5. The expected survival time is ≥12 weeks;
6. ECOG score 0-2;
7. Adequate bone marrow, renal, hepatic, pulmonary and cardiac function;
8. CD19 was still expressed in leukemia cells in bone marrow, peripheral blood or biopsy
tissue by flow cytometry within one month prior to informed consent (after the last
treatment).
Exclusion Criteria:
1. Allergic to preconditioning measures;
2. Diagnosis of chronic myelogenous leukemia lymphoid blast crisis;
3. Isolated extramedullary relapse;
4. Presence of CNS-3 disease or CNS-2 disease with neurological changes;
5. Imaging confirmed the presence of central nervous system involvement;
6. Severe CNS disorders such as a history of frequent epileptic seizures;
7. Patients with other malignancies other than B-cell malignancies within 5 years prior
to screening. Patients with cured skin squamous carcinoma, basal carcinoma,
non-primary invasive bladder cancer, localized low-risk prostate cancer, in situ
cervical/breast cancer can be recruited.
8. Uncontrollable bacterial, fungal and viral infection during screening;
9. Patients had pulmonary embolism (PE) and/or deep vein thrombosis (DVT) within 3 months
prior to enrollment;
10. Had intolerant severe cardiovascular and cerebrovascular diseases and hereditary
diseases prior to enrollment;
11. Radiation therapy within 2 weeks prior to lymphodepletion chemotherapy (>30% bone
marrow exposure);
12. Active hepatitis B virus (HBV) or hepatitis C virus (HCV) or Human immunodeficiency
virus (HIV) or Syphilis infection.
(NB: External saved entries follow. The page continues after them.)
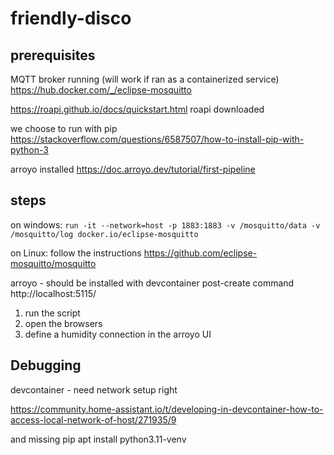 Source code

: # friendly-disco

## prerequisites

MQTT broker running (will work if ran as a containerized service)
https://hub.docker.com/_/eclipse-mosquitto

https://roapi.github.io/docs/quickstart.html
roapi downloaded

we choose to run with pip
https://stackoverflow.com/questions/6587507/how-to-install-pip-with-python-3

arroyo installed
https://doc.arroyo.dev/tutorial/first-pipeline

## steps

on windows:
`run -it --network=host -p 1883:1883 -v /mosquitto/data -v /mosquitto/log docker.io/eclipse-mosquitto`

on Linux: follow the instructions
https://github.com/eclipse-mosquitto/mosquitto


arroyo - should be installed with devcontainer post-create command
http://localhost:5115/


1. run the script
2. open the browsers
3. define a humidity connection in the arroyo UI


## Debugging

devcontainer - need network setup right

https://community.home-assistant.io/t/developing-in-devcontainer-how-to-access-local-network-of-host/271935/9
    
and missing pip
    apt install python3.11-venv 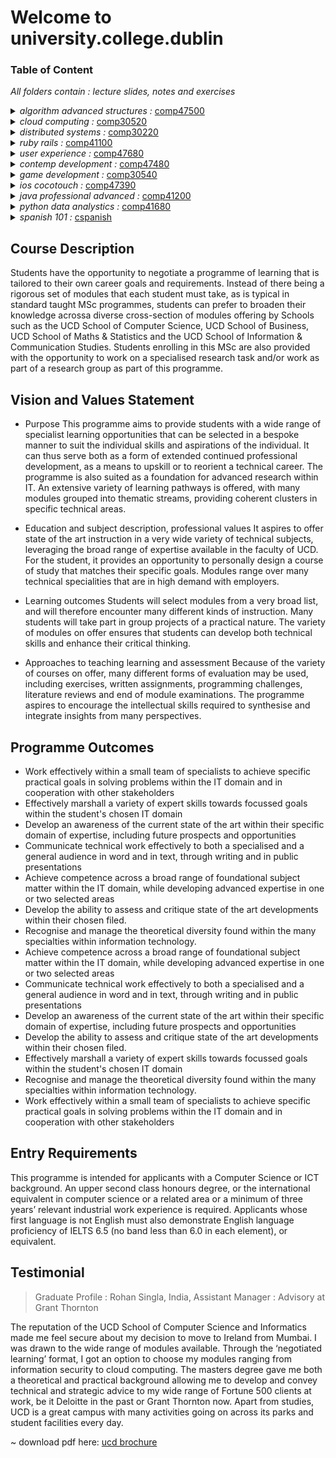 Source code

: # Welcome to university.college.dublin

### Table of Content
*All folders contain : lecture slides, notes and exercises*

<details>
<summary>
<i>algorithm advanced structures :</i>
<a href="./ucd.algorithm.advanced.structures">comp47500</a>
</summary>
<p>

> topics : trees, linklist, heap, hash.tables, dictionaries, array lists and stacks and queues, big o, vectors
+ [part a](./ucd.algorithm.advanced.structures/alg.ad.parta) exercises(racing graphics with java)
+ [part b](./ucd.algorithm.advanced.structures/alg.ad.partb) exercises(phone game with trees)
</p>
</details>

<details>
<summary>
<i>cloud computing :</i>
<a href="./ucd.cloud.computing">comp30520</a>
</summary>
<p>

> topics : service research, preparing for cloud services, google app engine, map reduce basic, pig latin, map reduce advanced
+ [lectures](./ucd.cloud.computing/comp.cloud.lec) (lecture slides pdf)
+ [notes](./ucd.cloud.computing/comp.cloud.notes) (lecture notes)
+ [lab 1](./ucd.cloud.computing/comp.cloud.lab/comp.cloud.prac1) (service research)
+ [lab 2](./ucd.cloud.computing/comp.cloud.lab/comp.cloud.prac2) (preparing for cloud services)
+ [lab 3](./ucd.cloud.computing/comp.cloud.lab/comp.cloud.prac3) (google app engine)
+ [lab 4](./ucd.cloud.computing/comp.cloud.lab/comp.cloud.prac4) (map reduce basic)
+ [lab 5](./ucd.cloud.computing/comp.cloud.lab/comp.cloud.prac5) (pig latin)
+ [lab 6](./ucd.cloud.computing/comp.cloud.lab/comp.cloud.prac6) (map reduce advanced)
+ [project](./ucd.cloud.computing/comp.cloud.todolist) (project with angular and firebase)
</p>
</details>

<details>
<summary>
<i>distributed systems :</i>
<a href="./ucd.distributed.systems">comp30220</a>
</summary>
<p>

> topics : service quotation broker, details on final assignment, group paper, jms, socket, rmi, soap, rest, actors, project with angular and firebase
+ [lectures](./ucd.distributed.systems/dis.sys.lec) (lecture slides pdf)
+ [notes](./ucd.distributed.systems/dis.sys.notes) (lecture notes)
+ [lab 1](./ucd.distributed.systems/dis.sys.lab/dis.sys.actor.programming) (service quotation broker)
+ [lab 2](./ucd.distributed.systems/dis.sys.lab/dis.sys.group.final.assignment) (details on final assignment)
+ [lab 3](./ucd.distributed.systems/dis.sys.lab/dis.sys.group.paper) (group paper)
+ [lab 4](./ucd.distributed.systems/dis.sys.lab/dis.sys.message.oriented.system) (jms)
+ [lab 5](./ucd.distributed.systems/dis.sys.lab/dis.sys.prac1.socket) (socket)
+ [lab 6](./ucd.distributed.systems/dis.sys.lab/dis.sys.prac2.rmi) (rmi)
+ [lab 7](./ucd.distributed.systems/dis.sys.lab/dis.sys.prac3.soap) (soap)
+ [lab 8](./ucd.distributed.systems/dis.sys.lab/dis.sys.prac4.rest) (rest)
+ [lab 9](./ucd.distributed.systems/dis.sys.lab/dis.sys.prac5.actors) (actors)
+ [project](./ucd.distributed.systems/dis.sys.squidit) (project with angular and firebase)
</p>
</details> 

<details>
<summary>
<i>ruby rails :</i>
<a href="./ucd.ruby.rails">comp41100</a>
</summary>
<p>

> topics : lecture slides pdf, lecture notes, ruby & command line setup, basic do's and dont's, inheritance and seperate files, book library simulator, itunes simulator with cvs 1, itunes simulator with cvs 2, fraud email check with scraping, film actors net search with scraping, book library simulator advanced with lambda, create your own app, chicken game rails, blog rails
+ [lectures](./ucd.ruby.rails/ruby.lec) (lecture slides pdf)
+ [notes](./ucd.ruby.rails/ruby.notes) (lecture notes)
+ [lab 1](./ucd.ruby.rails/ruby.lab/ruby.prac1) (ruby & command line setup)
+ [lab 2](./ucd.ruby.rails/ruby.lab/ruby.prac2) (basic do's and dont's)
+ [lab 3](./ucd.ruby.rails/ruby.lab/ruby.prac3) (inheritance and seperate files)
+ [lab 4](./ucd.ruby.rails/ruby.lab/ruby.prac4) (book library simulator)
+ [lab 5](./ucd.ruby.rails/ruby.lab/ruby.prac5) (itunes simulator with cvs 1)
+ [lab 6](./ucd.ruby.rails/ruby.lab/ruby.prac6) (itunes simulator with cvs 2)
+ [lab 7](./ucd.ruby.rails/ruby.lab/ruby.prac7) (fraud email check with scraping)
+ [lab 8](./ucd.ruby.rails/ruby.lab/ruby.prac8) (film actors net search with scraping)
+ [lab 9](./ucd.ruby.rails/ruby.lab/ruby.prac9) (book library simulator advanced with lambda)
+ [lab 10](./ucd.ruby.rails/ruby.lab/ruby.prac10) (create your own app)
+ [lab 11](./ucd.ruby.rails/ruby.lab/ruby.prac11) (chicken game rails)
+ [lab 12](./ucd.ruby.rails/ruby.lab/ruby.prac12) (blog rails)
</p>
</details> 

<details>
<summary>
<i>user experience :</i>
<a href="./ucd.user.experience">comp47680</a>
</summary>
<p>

> topics : the three waves and methods
+ [lectures](./ucd.user.experience/ux.lec) (lecture slides pdf)
+ [notes](./ucd.user.experience/ux.notes) (lecture notes)
+ [essay](./ucd.user.experience/ux.lab/ux.essay) (ux the three waves)
</p>
</details> 

<details>
<summary>
<i>contemp development :</i>
<a href="./ucd.contemp.development">comp47480</a>
</summary>
<p>

> topics : 
+ [lectures](./ucd.contemp.development/contemp.dev.pdf) (lecture slides pdf)
+ [notes](./ucd.contemp.development/contemp.dev.notes.txt) (lecture notes)
+ [lab 1](./ucd.contemp.development/contemp.dev.assignments/contemp.lab1) (agile term research)
+ [lab 2](./ucd.contemp.development/contemp.dev.assignments/contemp.lab2) (uml exercise)
+ [lab 3](./ucd.contemp.development/contemp.dev.assignments/contemp.lab3) (ger hartnett : talk mongodb)
+ [lab 4](./ucd.contemp.development/contemp.dev.assignments/contemp.lab4) (junit)
+ [lab 5](./ucd.contemp.development/contemp.dev.assignments/contemp.lab5) (peter : talk 8bytes)
</p>
</details> 

<details>
<summary>
<i>game development :</i>
<a href="./ucd.game.development">comp30540</a>
</summary>
<p>

> topics : 
+ [lectures](./ucd.game.development/game.dev.pdf) (lecture slides pdf)
+ [notes](./ucd.game.development/game.dev.notes.txt) (lecture notes)
+ [project 1](./ucd.game.development/game.dev.game/game.assignment1) (chicken game with gml)
<section data-markdown>
<img src="./ucd.game.development/game.dev.game/game.assignment1/chicken.game.gif" width="500" height="300">
</section>

+ [project 2](./ucd.game.development/game.dev.game/game.assignment2) (drone game with unity)
</p>
</details> 

<details>
<summary>
<i>ios cocotouch :</i>
<a href="./ucd.ios.cocotouch">comp47390</a>
</summary>
<p>

> topics : 
+ [ectures](./ucd.ios.cocotouch/ios.pdf) (lecture slides pdf)
+ [notes](./ucd.ios.cocotouch/ucd.ios.notes.txt) (lecture notes)
+ [teachers projects](./ucd.ios.cocotouch/ios.teacher.projects) (teachers projects)
+ [project 1](./ucd.ios.cocotouch/ios.student.projects/ios.projects.assignment.submissions/ios.projects.connect.4) (ai bot connect 4 game) 
+ [project 2](./ucd.ios.cocotouch/ios.student.projects/ios.projects.assignment.submissions/ios.projects.tweetertags) (twitter tags bot)
</p>
</details> 

<details>
<summary>
<i>java professional advanced :</i>
<a href="./ucd.java.advanced">comp41200</a>
</summary>
<p>

> topics : 
+ [lectures](./ucd.java.advanced) (advanced java course pdfs)
</p>
</details> 

<details>
<summary>
<i>python data analystics :</i>
<a href="./ucd.python.data.analystics">comp41680</a>
</summary>
<p>

> topics : 
+ [lectures](./ucd.python.data.analystics/python.pdf) (lecture slides pdf)
+ [notes](./ucd.python.data.analystics/python.notes.txt) (lecture notes)
+ [labs](./ucd.python.data.analystics/python.labs) (labs for python with a variety of exercises)
+ [project](./ucd.python.data.analystics/python.assignments/python.assignment.pythongraph.1) (pythongraph : using api and json to collect weather data)
</p>
</details> 

<details>
<summary>
<i>spanish 101 :</i>
<a href="./ucd.spanish.101">cspanish</a>
</summary>
<p>

> topics : 
+ [lectures](./ucd.spanish.101) (spanish 101 course pdfs)
</p>
</details> 


## Course Description
Students have the opportunity to negotiate a programme of learning that is tailored to their own career goals and requirements. Instead of there being a rigorous set of modules that each student must take, as is typical in standard taught MSc programmes, students can prefer to broaden their knowledge acrossa diverse cross-section of modules offering by Schools such as the UCD School of Computer Science, UCD School of Business, UCD School of Maths & Statistics and the UCD School of Information & Communication Studies. Students enrolling in this MSc are also provided with the opportunity to work on a specialised research task and/or work as part of a research group as part of this programme.

## Vision and Values Statement
- Purpose
This programme aims to provide students with a wide range of specialist learning opportunities that can be selected in a bespoke manner to suit the individual skills and aspirations of the individual.  It can thus serve both as a form of extended continued professional development, as a means to upskill or to reorient a technical career.  The programme is also suited as a foundation for advanced research within IT. An extensive variety of learning pathways is offered, with many modules grouped into thematic streams, providing coherent clusters in specific technical areas.  

- Education and subject description, professional values
It aspires to offer state of the art instruction in a very wide variety of technical subjects, leveraging the broad range of expertise available in the faculty of UCD.  For the student, it provides an opportunity to personally design a course of study that matches their specific goals.  Modules range over many technical specialities that are in high demand with employers. 

- Learning outcomes
Students will select modules from a very broad list, and will therefore encounter many different kinds of instruction.  Many students will take part in group projects of a practical nature. The variety of modules on offer ensures that students can develop both technical skills and enhance their critical thinking. 

- Approaches to teaching learning and assessment
Because of the variety of courses on offer, many different forms of evaluation may be used, including exercises, written assignments, programming challenges, literature reviews and end of module examinations.  The programme aspires to encourage the intellectual skills required to synthesise and integrate insights from many perspectives. 

## Programme Outcomes
- Work effectively within a small team of specialists to achieve specific practical goals in solving problems within the IT domain and in cooperation with other stakeholders
- Effectively marshall a variety of expert skills towards focussed goals within the student's chosen IT domain
- Develop an awareness of the current state of the art within their specific domain of expertise, including future prospects and opportunities
- Communicate technical work effectively to both a specialised and a general audience in word and in text, through writing and in public presentations
- Achieve competence across a broad range of foundational subject matter within the IT domain, while developing advanced expertise in one or two selected areas
- Develop the ability to assess and critique state of the art developments within their chosen filed.
- Recognise and manage the theoretical diversity found within the many specialties within information technology.
- Achieve competence across a broad range of foundational subject matter within the IT domain, while developing advanced expertise in one or two selected areas
- Communicate technical work effectively to both a specialised and a general audience in word and in text, through writing and in public presentations
- Develop an awareness of the current state of the art within their specific domain of expertise, including future prospects and opportunities
- Develop the ability to assess and critique state of the art developments within their chosen filed.
- Effectively marshall a variety of expert skills towards focussed goals within the student's chosen IT domain
- Recognise and manage the theoretical diversity found within the many specialties within information technology.
- Work effectively within a small team of specialists to achieve specific practical goals in solving problems within the IT domain and in cooperation with other stakeholders

## Entry Requirements
This programme is intended for applicants with a Computer Science or ICT background. An upper second class honours degree, or the international equivalent in computer science or a related area or a minimum of three years’ relevant industrial work experience is required.
Applicants whose first language is not English must also demonstrate English language proficiency of IELTS 6.5 (no band less than 6.0 in each element), or equivalent.

## Testimonial
> Graduate Profile : Rohan Singla, India,
> Assistant Manager : Advisory at Grant Thornton

The reputation of the UCD School of Computer Science and Informatics made me feel secure about my decision to move to Ireland from Mumbai. I was drawn to the wide range of modules available. Through the ‘negotiated learning’ format, I got an option to choose my modules ranging from information security to cloud computing. The masters degree gave me both a theoretical and practical background allowing me to develop and convey technical and strategic advice to my wide range of Fortune 500 clients at work, be it Deloitte in the past or Grant Thornton now. Apart from studies, UCD is a great campus with many activities going on across its parks and student facilities every day.

~ download pdf here: [ucd brochure](./university.college.dublin.pdf)
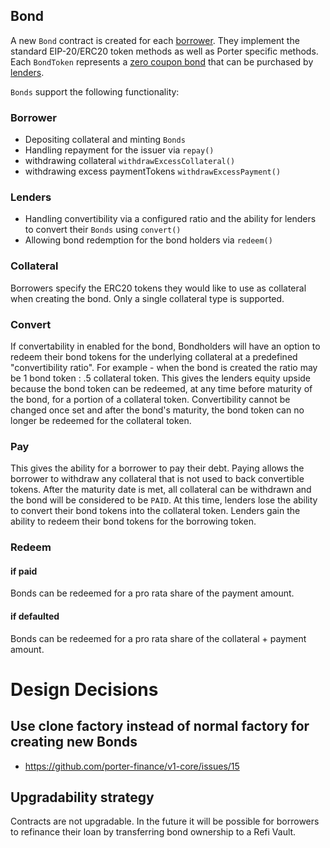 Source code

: ## Bond

A new `Bond` contract is created for each [borrower](https://docs.porter.finance/portal/participants/borrowers). They implement the standard EIP-20/ERC20 token methods as well as Porter specific methods. Each `BondToken` represents a [zero coupon bond](https://docs.porter.finance/portal/intro-to-bonds/zero-coupon-bonds) that can be purchased by [lenders](https://docs.porter.finance/portal/participants/lenders).

`Bonds` support the following functionality:

### Borrower

- Depositing collateral and minting `Bonds`
- Handling repayment for the issuer via `repay()`
- withdrawing collateral `withdrawExcessCollateral()`
- withdrawing excess paymentTokens `withdrawExcessPayment()`

### Lenders

- Handling convertibility via a configured ratio and the ability for lenders to convert their `Bonds` using `convert()`
- Allowing bond redemption for the bond holders via `redeem()`

### Collateral

Borrowers specify the ERC20 tokens they would like to use as collateral when creating the bond. Only a single collateral type is supported.

### Convert

If convertability in enabled for the bond,
Bondholders will have an option to redeem their bond tokens for the underlying collateral at a predefined "convertibility ratio".
For example - when the bond is created the ratio may be 1 bond token : .5 collateral token. This gives the lenders equity upside because the bond token can be redeemed, at any time before maturity of the bond, for a portion of a collateral token. Convertibility cannot be changed once set and after the bond's maturity, the bond token can no longer be redeemed for the collateral token.

### Pay

This gives the ability for a borrower to pay their debt. Paying allows the borrower to withdraw any collateral that is not used to back convertible tokens. After the maturity date is met, all collateral can be withdrawn and the bond will be considered to be `PAID`. At this time, lenders lose the ability to convert their bond tokens into the collateral token. Lenders gain the ability to redeem their bond tokens for the borrowing token.

### Redeem

#### if paid

Bonds can be redeemed for a pro rata share of the payment amount.

#### if defaulted

Bonds can be redeemed for a pro rata share of the collateral + payment amount.

# Design Decisions

## Use clone factory instead of normal factory for creating new Bonds

- https://github.com/porter-finance/v1-core/issues/15

## Upgradability strategy

Contracts are not upgradable. In the future it will be possible for borrowers to refinance their loan by transferring bond ownership to a Refi Vault.

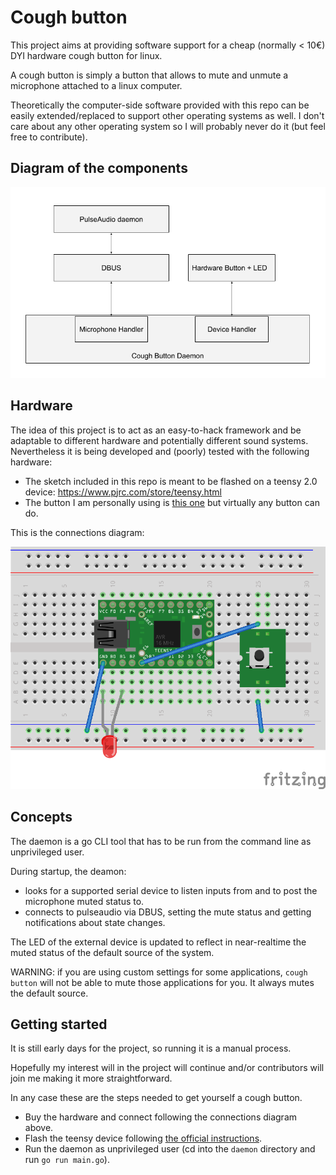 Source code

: # Cough button

This project aims at providing software support for a cheap (normally < 10€) DYI hardware cough button for linux.

A cough button is simply a button that allows to mute and unmute a microphone attached to a linux computer.

Theoretically the computer-side software provided with this repo can be easily extended/replaced to support other operating systems as well. 
I don't care about any other operating system so I will probably never do it (but feel free to contribute).

## Diagram of the components

![Diagram of the components](https://github.com/whites11/cough-button/blob/master/schema.png?raw=true)

## Hardware

The idea of this project is to act as an easy-to-hack framework and be adaptable to different hardware and potentially different sound systems.
Nevertheless it is being developed and (poorly) tested with the following hardware:

- The sketch included in this repo is meant to be flashed on a teensy 2.0 device: https://www.pjrc.com/store/teensy.html
- The button I am personally using is [this one](https://it.aliexpress.com/item/1005001995455752.html?spm=a2g0o.productlist.0.0.220c9418EKjHbK&algo_pvid=745e5556-c755-401f-9dc3-5d9cbd19a814&algo_expid=745e5556-c755-401f-9dc3-5d9cbd19a814-14&btsid=2100bddd16168746826697861e0f11&ws_ab_test=searchweb0_0,searchweb201602_,searchweb201603_) but virtually any button can do.

This is the connections diagram:

![Connections diagram](https://github.com/whites11/cough-button/blob/master/diagram.png?raw=true)

## Concepts

The daemon is a go CLI tool that has to be run from the command line as unprivileged user.

During startup, the deamon:

- looks for a supported serial device to listen inputs from and to post the microphone muted status to.
- connects to pulseaudio via DBUS, setting the mute status and getting notifications about state changes.

The LED of the external device is updated to reflect in near-realtime the muted status of the default source of the system.

WARNING: if you are using custom settings for some applications, `cough button` will not be able to mute those applications for you. It always mutes
the default source.

## Getting started

It is still early days for the project, so running it is a manual process.

Hopefully my interest will in the project will continue and/or contributors will join me making it more straightforward.

In any case these are the steps needed to get yourself a cough button.

- Buy the hardware and connect following the connections diagram above.
- Flash the teensy device following [the official instructions](https://www.pjrc.com/teensy/teensyduino.html).
- Run the daemon as unprivileged user (cd into the `daemon` directory and run `go run main.go`).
HBV-DNA < 2000 IU/mL can be enrolled, but should
admitted to use anti-virus drugs such as entecavir, tenofovir, etc, and supervisory
the relative indication during the treatment;
13. Vaccinated with influenza vaccine within 2 weeks prior to lymphodepleting chemotherapy
(Severe Acute Respiratory Syndrome-Corona virus disease 19 can be included,
inactivated, live/non-live adjuvant vaccinations allowed to be included) ;
14. Patients who are receiving Graft versus host disease Hepatitis(GvHD) treatment;
Patients without GvHD and who had stopped immunosuppressive drugs for at least 1 month
were eligible for inclusion;
15. Women who are in pregnant or lactating, and female subjects or partners who plan to be
pregnant within 1 year after cell infusion. Male subjects who plan pregnancy within 1
year after infusion;
16. Any ineligibility conditions considered by the investigator that may increase the risk
of the subject or interfere with the results of the study.